Don't presume that. General purpose memory allocators tend to handle this scenario... generically. Use of custom allocators is usually a premature optimization; the best generic memory allocators are very, very good.
But the ultimate effect of the overuse of custom allocators or pools is to move memory fragmentation to a higher level, preventing the generic allocator from addressing it even when the memory allocation patterns would otherwise allow it.
If the allocation of pools, and the allocation of bit-of-a-pool, are macroised, it makes it possible for OS's where there are multiple APIs for memory allocation to bypass the CRT memory allocation routines and use which ever native APis are best suited for the type of allocation.
Would much rather see them abstracted, as they are now, beneath an API. This reduces the number of ways in which compiled parrot extensions can be incompatible with the parrot core.
Personally, I would like to see memory allocation for each class type be managed by the class constructor itself.
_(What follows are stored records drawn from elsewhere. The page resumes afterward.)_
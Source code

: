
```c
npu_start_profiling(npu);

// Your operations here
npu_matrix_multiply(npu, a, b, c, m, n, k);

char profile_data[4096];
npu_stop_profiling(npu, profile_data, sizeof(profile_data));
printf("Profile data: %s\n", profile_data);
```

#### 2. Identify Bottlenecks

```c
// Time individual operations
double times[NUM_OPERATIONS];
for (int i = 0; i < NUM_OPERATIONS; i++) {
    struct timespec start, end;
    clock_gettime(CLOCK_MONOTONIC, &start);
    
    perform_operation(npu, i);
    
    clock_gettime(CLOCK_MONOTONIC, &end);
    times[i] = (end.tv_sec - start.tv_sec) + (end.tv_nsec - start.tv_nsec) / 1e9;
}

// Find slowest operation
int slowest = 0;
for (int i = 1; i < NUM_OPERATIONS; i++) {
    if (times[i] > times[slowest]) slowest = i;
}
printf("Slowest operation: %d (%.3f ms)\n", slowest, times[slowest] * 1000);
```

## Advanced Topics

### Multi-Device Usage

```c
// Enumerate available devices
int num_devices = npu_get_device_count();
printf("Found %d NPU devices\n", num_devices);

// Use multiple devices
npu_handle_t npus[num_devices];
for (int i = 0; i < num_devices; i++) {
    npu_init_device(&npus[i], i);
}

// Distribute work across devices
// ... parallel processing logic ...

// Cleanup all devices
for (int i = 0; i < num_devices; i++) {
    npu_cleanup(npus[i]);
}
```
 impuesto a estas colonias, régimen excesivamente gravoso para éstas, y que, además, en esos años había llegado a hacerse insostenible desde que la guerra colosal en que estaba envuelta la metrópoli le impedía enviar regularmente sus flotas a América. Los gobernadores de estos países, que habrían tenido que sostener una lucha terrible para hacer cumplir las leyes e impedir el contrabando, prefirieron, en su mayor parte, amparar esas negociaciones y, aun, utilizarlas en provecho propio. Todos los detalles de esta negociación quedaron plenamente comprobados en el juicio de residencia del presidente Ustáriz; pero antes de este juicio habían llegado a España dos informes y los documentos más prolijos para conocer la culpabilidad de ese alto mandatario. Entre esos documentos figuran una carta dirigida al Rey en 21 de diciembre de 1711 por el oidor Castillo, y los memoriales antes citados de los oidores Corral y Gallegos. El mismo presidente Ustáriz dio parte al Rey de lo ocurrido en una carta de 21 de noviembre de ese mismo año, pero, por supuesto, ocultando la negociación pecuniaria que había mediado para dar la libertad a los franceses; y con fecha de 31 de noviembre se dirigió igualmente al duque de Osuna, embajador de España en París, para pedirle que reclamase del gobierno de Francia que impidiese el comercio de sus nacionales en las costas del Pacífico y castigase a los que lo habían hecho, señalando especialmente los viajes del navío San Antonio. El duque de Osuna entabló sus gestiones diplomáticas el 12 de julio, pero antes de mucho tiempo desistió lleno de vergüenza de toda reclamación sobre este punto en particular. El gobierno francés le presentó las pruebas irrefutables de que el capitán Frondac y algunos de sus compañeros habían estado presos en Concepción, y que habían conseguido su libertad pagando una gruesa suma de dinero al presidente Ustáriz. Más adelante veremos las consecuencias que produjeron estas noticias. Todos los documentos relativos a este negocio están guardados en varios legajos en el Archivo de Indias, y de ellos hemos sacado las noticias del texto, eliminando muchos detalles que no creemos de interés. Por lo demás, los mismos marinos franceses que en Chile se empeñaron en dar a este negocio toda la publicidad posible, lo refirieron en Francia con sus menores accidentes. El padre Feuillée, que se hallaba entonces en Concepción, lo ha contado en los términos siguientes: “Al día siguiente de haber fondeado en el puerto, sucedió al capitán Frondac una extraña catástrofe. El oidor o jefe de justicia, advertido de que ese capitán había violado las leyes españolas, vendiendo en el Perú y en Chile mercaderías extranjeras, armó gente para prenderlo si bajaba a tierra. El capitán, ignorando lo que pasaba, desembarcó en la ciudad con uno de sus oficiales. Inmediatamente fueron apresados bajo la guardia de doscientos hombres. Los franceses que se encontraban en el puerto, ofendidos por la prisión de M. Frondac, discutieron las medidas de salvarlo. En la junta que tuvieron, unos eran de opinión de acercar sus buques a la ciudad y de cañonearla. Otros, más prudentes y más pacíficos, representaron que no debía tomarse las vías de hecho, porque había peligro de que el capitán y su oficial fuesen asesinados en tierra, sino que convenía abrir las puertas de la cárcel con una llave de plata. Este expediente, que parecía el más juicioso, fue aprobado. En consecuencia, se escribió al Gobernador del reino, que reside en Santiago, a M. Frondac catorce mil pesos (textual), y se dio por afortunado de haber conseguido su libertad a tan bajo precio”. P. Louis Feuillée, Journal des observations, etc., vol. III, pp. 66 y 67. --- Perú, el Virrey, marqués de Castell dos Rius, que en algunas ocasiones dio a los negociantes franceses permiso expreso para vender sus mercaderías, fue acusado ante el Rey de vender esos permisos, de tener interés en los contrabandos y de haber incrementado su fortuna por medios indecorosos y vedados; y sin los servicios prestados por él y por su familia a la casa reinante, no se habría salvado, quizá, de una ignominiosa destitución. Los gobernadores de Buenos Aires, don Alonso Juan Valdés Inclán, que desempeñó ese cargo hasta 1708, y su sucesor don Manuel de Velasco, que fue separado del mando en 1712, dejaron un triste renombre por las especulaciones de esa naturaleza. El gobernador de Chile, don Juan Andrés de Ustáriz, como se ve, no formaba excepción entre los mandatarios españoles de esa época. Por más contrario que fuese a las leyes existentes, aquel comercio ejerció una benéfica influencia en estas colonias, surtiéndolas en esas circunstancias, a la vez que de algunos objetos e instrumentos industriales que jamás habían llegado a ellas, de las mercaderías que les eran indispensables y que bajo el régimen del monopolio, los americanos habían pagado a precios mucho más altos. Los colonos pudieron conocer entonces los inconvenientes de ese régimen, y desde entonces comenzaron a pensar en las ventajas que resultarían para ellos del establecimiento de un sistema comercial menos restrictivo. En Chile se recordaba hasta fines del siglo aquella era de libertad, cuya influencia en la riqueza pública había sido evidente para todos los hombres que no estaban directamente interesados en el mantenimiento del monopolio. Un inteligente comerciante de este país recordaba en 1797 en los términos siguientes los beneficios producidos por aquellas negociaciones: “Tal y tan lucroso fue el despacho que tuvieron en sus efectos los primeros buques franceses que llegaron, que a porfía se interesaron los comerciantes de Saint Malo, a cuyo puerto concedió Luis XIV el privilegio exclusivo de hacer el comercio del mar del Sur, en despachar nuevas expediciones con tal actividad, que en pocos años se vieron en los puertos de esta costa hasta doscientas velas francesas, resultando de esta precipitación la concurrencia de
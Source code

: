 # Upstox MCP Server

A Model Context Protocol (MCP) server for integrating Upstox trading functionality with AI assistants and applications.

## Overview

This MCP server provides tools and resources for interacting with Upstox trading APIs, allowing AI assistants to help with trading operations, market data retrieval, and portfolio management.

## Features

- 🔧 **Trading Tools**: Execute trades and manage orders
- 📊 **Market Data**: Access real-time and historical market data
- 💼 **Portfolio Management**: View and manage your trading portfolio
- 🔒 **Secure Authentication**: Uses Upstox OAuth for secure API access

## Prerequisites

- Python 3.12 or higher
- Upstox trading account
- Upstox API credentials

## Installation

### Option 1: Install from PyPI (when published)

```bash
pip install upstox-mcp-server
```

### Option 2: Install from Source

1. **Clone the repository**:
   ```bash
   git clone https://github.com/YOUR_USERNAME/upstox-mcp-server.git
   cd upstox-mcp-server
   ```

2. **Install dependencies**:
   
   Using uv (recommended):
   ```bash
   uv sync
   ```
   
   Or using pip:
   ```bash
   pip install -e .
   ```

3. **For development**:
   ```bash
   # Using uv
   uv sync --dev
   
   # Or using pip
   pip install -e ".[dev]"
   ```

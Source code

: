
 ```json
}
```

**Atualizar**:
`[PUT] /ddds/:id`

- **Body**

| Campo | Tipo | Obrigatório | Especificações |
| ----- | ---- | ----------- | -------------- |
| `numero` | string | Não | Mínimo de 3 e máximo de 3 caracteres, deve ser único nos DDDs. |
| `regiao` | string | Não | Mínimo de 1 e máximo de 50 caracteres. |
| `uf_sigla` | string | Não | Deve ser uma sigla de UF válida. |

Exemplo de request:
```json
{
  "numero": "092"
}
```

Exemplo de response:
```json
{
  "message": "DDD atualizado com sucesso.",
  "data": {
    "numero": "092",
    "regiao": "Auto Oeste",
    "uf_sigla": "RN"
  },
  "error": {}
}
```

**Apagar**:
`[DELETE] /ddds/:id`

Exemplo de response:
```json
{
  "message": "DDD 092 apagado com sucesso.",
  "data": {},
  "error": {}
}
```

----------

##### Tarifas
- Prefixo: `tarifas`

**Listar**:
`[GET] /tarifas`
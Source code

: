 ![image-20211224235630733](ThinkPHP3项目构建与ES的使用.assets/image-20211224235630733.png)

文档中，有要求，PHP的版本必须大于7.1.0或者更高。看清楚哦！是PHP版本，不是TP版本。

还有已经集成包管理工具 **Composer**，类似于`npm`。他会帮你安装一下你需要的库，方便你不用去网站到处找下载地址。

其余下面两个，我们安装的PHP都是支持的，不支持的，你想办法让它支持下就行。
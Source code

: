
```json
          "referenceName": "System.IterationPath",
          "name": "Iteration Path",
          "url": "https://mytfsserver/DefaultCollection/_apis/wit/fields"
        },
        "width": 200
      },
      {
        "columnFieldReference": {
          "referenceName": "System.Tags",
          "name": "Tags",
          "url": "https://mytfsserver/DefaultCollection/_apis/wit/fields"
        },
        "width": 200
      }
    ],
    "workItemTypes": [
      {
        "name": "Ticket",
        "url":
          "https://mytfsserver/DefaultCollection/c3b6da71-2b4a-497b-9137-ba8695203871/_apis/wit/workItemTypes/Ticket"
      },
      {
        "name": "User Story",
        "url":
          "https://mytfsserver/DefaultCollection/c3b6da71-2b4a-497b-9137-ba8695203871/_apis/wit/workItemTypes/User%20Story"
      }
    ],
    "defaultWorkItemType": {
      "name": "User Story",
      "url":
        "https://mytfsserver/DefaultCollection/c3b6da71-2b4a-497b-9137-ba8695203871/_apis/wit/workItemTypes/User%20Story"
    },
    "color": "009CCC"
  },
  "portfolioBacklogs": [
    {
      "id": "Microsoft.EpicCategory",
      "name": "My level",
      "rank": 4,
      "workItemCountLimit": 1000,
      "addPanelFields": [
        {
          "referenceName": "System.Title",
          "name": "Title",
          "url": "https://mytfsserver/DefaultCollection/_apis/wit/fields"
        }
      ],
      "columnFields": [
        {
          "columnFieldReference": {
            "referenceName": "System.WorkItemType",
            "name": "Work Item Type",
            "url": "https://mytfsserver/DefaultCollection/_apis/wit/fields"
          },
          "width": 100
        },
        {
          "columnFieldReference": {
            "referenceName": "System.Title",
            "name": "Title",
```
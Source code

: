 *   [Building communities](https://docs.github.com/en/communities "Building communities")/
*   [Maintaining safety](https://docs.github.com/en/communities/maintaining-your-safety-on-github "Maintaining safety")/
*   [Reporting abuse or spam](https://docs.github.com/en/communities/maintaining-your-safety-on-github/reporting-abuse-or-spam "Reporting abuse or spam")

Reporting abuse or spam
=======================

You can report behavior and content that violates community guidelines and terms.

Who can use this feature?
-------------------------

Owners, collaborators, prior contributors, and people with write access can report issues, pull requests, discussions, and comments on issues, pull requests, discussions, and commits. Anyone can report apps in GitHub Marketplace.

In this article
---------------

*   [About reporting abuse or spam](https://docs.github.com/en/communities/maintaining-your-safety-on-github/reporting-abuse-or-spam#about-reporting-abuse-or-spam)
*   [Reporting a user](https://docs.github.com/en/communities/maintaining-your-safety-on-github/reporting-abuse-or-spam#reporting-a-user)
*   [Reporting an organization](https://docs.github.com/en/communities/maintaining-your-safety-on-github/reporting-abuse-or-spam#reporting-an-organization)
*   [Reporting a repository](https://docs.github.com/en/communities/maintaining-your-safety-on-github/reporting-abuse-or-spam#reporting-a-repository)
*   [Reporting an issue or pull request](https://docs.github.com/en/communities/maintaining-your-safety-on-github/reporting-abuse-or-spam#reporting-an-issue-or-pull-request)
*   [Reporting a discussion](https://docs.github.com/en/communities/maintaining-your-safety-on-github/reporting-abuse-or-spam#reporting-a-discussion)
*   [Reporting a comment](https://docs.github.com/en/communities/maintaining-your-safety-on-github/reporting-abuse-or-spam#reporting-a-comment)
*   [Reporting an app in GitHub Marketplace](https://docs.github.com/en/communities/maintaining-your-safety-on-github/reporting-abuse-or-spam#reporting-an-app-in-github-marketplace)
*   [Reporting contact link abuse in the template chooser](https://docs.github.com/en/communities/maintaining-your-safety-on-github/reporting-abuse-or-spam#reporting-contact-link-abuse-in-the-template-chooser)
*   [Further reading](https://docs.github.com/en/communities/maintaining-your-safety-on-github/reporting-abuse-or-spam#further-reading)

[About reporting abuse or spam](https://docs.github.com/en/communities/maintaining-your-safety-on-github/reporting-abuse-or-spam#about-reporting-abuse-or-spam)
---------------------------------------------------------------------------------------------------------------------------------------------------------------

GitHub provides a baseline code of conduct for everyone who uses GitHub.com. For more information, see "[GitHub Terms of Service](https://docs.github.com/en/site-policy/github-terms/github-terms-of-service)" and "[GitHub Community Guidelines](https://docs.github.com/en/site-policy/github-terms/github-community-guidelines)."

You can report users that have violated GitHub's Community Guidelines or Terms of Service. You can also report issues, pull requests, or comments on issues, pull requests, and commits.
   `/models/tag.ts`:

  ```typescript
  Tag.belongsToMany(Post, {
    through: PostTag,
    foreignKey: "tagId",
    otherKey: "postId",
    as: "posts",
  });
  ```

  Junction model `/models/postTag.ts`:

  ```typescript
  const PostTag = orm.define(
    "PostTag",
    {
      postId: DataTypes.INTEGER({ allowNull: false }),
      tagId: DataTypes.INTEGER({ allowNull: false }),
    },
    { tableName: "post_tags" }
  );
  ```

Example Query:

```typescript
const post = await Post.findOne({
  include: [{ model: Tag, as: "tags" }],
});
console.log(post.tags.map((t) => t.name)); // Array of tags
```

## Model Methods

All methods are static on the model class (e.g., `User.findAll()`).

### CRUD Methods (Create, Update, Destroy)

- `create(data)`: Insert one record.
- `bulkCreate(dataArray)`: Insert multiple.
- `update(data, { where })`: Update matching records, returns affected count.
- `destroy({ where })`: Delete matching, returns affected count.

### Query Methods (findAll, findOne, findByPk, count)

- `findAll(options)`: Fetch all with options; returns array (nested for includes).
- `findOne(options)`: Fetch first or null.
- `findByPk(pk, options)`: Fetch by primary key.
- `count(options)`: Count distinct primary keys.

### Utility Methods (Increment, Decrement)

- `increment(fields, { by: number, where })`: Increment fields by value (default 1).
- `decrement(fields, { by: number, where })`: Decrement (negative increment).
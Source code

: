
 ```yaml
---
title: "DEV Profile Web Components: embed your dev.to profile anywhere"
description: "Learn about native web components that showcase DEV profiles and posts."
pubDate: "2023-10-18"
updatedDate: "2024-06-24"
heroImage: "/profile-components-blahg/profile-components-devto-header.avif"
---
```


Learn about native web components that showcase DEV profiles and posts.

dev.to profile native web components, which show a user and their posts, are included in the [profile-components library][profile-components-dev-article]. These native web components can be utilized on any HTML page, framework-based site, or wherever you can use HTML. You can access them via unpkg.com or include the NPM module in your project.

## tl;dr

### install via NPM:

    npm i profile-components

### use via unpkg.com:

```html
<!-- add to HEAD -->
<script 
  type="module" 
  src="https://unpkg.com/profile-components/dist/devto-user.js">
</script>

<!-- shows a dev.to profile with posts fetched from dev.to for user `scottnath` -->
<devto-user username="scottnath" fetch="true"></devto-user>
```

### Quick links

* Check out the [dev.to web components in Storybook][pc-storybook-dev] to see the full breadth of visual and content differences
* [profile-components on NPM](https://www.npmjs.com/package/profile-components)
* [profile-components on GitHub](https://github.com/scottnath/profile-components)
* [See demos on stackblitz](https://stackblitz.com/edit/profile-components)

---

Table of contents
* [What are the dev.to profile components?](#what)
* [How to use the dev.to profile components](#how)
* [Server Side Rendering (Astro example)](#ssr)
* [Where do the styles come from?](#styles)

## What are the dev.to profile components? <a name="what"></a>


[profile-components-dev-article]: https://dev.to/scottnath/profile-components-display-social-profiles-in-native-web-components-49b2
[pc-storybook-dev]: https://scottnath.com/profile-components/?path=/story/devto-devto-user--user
This would theoretically allow each class that has a fixed instance size to manage it's own pool on OS's where that makes sense. The class would allocate a pool for itself when loaded and then allocate instances from that pool on new() and deallocate upon DESTROY. If it's memory pool was exhausted when new was called, it would invoke the GC on *it's pool only*.
A PMC class is free to do precisely that. Only the PMC header cannot be thus managed, and that's already pooled.
This separation would mean that each run of the GC would have a much smaller pool of memory to compact and garbage collect when it was invoked.
This is false. The mark phase will still need to run over the entire process, else it cannot detect all references into the pool. (Unless you can provide a type-safety guarantee that your type can only be referenced by other instances of itself. In which case, your type is necessarily "garbage" and the best optimization strategy would be dead-code elimination. :)
I predict the best overall throughput would be with the sweep or copy phase run immediately after the mark phase, across the entire process: It would be wasteful to do all that marking and yet leave known garbage uncollected.
It would also be less likely to be called, as each allocation from a pool of fixed sized sub allocations will only ever need to call the GC when it's pool is entirely exhausted.
Statistically, multiple pools will individually exhaust themselves *MORE* frequently than a global pool. The ideal case for collection frequency is that there is only one pool, or that all pools rise to capacity concurrently. In these ideal cases, the segregated pools will exhaust themselves precisely *AS* frequently as a global pool. In any case, there is no possibility for a decrease in collection events through the use of pooled memory. As per above, collection events will also not become less expensive. Thus, expect garbage collection to have a negative net impact on performance if pooled memory is used.
But that is a radical departure :), so if would just like to see separate calls for pool allocation/reallocation and element allocation/reallocation, rather than having calls to malloc() scattered through out the codebase.
Uh. See memory.c and smallobject.c...
Digression:
Most copying collectors avoid free space fragmentation by design. (That's one of their benefits.) An allocator as might be employed by a standard compacting, generational system (Java, MS CLR), might resemble the following:
#define SYS_ALIGN sizeof(double) /* for instance */
struct generation {
volatile void *next;
void *top;
void *base;
}struct generation *generation_init(size_t capacity) {
struct generation *g = (struct generation *) malloc(sizeof(struct generation));
g->next = g->base = malloc(capacity);
g->top = g->base + capacity;
}
void* generation_alloc(struct generation* p, size_t len) {
len = (len + SYS_ALIGN - 1) & ~(SYS_ALIGN - 1); /* round up */
do {
void *ptr = ATOMIC_ADD(&p->next, len);
if (ptr <= p->top) {
return ptr - len; /* break the loop */
}
gc();
} while (true); /* try again */
}+ No free space fragmentation at all.
+ Super-duper fast.
+ Threadsafe.
+ Lock-free unless ATOMIC_ADD cannot be implemented without a mutex.
- There is copying overhead when the generation is exhausted.
- One could say that the generation is fragmented by garbage.
+ It is no more fragmented by garbage than a GC system which uses a freelist allocator.
—
Gordon Henriksen [EMAIL PROTECTED]